Work request: In the records below, find each line that holds "loop" and return it.

Source texts of formatted documents:
───

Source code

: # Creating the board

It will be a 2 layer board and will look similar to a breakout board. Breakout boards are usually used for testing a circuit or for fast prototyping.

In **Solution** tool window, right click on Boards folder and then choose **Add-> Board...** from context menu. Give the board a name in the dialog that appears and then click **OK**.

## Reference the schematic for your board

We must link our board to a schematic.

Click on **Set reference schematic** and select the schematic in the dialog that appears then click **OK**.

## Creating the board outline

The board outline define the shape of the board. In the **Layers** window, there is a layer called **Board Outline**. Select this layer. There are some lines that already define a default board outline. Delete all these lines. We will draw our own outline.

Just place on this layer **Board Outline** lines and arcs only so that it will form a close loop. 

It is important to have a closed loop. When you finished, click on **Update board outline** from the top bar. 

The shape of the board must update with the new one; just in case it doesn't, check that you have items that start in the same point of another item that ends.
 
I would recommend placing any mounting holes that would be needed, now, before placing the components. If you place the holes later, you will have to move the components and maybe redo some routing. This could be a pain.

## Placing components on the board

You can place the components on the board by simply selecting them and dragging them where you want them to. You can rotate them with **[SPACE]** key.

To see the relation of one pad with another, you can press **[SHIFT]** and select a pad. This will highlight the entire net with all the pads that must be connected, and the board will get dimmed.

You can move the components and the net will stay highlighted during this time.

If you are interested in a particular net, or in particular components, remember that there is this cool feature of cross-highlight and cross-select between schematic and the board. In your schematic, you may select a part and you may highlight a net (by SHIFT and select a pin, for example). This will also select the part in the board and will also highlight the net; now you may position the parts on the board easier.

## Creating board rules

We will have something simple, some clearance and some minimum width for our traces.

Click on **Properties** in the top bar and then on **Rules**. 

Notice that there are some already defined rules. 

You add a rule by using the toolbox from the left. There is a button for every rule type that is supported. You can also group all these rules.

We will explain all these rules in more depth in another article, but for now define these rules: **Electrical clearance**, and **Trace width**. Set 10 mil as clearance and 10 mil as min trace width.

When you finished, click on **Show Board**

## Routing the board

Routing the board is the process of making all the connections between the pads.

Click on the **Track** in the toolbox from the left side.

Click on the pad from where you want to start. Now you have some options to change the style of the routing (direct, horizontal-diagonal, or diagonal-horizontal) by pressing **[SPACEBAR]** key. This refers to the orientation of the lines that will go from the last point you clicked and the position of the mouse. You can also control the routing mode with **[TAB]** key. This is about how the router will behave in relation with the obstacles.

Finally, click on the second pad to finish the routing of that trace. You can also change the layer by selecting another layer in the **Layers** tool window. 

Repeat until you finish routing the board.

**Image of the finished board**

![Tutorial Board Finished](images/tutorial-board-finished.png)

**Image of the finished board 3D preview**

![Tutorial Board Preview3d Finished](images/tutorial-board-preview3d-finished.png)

───

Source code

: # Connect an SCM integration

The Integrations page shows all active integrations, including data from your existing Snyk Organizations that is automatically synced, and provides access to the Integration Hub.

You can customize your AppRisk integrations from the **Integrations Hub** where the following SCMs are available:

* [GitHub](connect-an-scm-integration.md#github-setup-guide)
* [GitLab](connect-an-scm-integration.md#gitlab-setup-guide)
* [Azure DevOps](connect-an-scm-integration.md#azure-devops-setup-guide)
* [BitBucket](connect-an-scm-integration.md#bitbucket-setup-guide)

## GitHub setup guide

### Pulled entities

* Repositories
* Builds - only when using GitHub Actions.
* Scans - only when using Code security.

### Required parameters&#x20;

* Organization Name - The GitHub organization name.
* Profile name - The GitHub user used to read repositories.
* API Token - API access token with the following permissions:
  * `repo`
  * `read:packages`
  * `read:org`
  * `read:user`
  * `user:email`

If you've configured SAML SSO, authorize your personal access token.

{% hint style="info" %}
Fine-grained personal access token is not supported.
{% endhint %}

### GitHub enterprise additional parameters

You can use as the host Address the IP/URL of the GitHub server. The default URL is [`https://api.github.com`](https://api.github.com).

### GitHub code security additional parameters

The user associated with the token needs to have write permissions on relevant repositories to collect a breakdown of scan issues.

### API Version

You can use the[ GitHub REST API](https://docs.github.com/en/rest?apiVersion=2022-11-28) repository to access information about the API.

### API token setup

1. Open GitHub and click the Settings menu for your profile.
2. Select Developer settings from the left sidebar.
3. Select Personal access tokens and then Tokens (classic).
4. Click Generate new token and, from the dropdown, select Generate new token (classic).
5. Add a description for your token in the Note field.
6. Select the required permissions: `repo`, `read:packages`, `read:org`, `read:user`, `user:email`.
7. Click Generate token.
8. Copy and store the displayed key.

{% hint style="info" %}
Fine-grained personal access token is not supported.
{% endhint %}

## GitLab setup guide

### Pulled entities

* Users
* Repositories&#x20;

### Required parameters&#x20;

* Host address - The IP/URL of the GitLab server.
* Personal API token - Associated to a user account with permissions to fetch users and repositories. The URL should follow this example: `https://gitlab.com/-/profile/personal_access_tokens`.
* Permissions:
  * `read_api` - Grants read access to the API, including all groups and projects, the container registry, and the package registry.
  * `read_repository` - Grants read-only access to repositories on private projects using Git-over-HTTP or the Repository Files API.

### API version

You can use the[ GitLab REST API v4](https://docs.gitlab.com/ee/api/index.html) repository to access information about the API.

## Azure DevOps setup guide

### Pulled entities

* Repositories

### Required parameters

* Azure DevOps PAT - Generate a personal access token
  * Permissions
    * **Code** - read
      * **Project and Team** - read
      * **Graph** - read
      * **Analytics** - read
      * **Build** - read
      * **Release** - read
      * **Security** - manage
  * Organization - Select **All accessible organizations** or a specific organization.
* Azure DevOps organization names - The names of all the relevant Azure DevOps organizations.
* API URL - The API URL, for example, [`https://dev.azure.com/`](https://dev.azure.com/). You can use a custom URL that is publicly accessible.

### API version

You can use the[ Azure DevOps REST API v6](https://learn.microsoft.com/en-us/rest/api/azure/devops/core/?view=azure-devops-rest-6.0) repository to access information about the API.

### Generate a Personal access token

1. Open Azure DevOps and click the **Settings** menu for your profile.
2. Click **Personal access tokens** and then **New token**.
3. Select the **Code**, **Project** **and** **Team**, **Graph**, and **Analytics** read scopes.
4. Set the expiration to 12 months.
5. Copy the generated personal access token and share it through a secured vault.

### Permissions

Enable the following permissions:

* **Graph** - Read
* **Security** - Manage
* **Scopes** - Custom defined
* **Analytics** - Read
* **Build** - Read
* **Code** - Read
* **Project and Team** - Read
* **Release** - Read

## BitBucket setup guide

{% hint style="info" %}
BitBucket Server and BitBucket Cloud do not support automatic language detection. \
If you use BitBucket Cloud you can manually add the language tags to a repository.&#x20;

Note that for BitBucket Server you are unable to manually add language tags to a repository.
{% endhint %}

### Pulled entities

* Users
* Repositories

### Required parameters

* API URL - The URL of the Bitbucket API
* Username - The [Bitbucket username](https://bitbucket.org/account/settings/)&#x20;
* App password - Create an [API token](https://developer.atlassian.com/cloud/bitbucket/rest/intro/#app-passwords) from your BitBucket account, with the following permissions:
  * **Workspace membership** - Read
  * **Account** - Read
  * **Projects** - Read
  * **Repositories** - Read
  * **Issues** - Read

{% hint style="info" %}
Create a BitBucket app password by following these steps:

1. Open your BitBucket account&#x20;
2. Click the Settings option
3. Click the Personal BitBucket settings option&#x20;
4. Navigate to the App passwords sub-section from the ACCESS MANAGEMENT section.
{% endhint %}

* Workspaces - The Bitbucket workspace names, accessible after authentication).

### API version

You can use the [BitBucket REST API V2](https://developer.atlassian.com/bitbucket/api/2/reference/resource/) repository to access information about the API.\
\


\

───

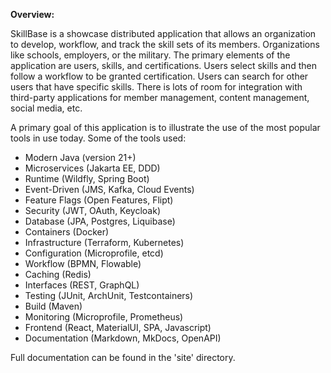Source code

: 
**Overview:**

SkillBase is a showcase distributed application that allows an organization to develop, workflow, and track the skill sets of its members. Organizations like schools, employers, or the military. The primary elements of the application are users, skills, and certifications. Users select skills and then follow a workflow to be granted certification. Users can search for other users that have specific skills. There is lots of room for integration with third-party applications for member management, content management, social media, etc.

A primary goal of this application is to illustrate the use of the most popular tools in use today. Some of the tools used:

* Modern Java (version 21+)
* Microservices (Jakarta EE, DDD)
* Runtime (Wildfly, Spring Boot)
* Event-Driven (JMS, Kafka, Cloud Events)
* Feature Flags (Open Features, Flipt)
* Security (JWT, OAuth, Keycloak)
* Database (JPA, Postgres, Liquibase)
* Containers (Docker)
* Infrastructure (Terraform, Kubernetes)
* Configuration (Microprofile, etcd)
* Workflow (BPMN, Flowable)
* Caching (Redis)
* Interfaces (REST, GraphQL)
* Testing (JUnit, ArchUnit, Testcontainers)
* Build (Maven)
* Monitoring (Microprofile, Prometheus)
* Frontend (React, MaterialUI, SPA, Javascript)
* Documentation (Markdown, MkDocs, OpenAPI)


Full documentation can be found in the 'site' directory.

───

Solution to the exercise:
Just place on this layer **Board Outline** lines and arcs only so that it will form a close loop. 
It is important to have a closed loop. When you finished, click on **Update board outline** from the top bar. 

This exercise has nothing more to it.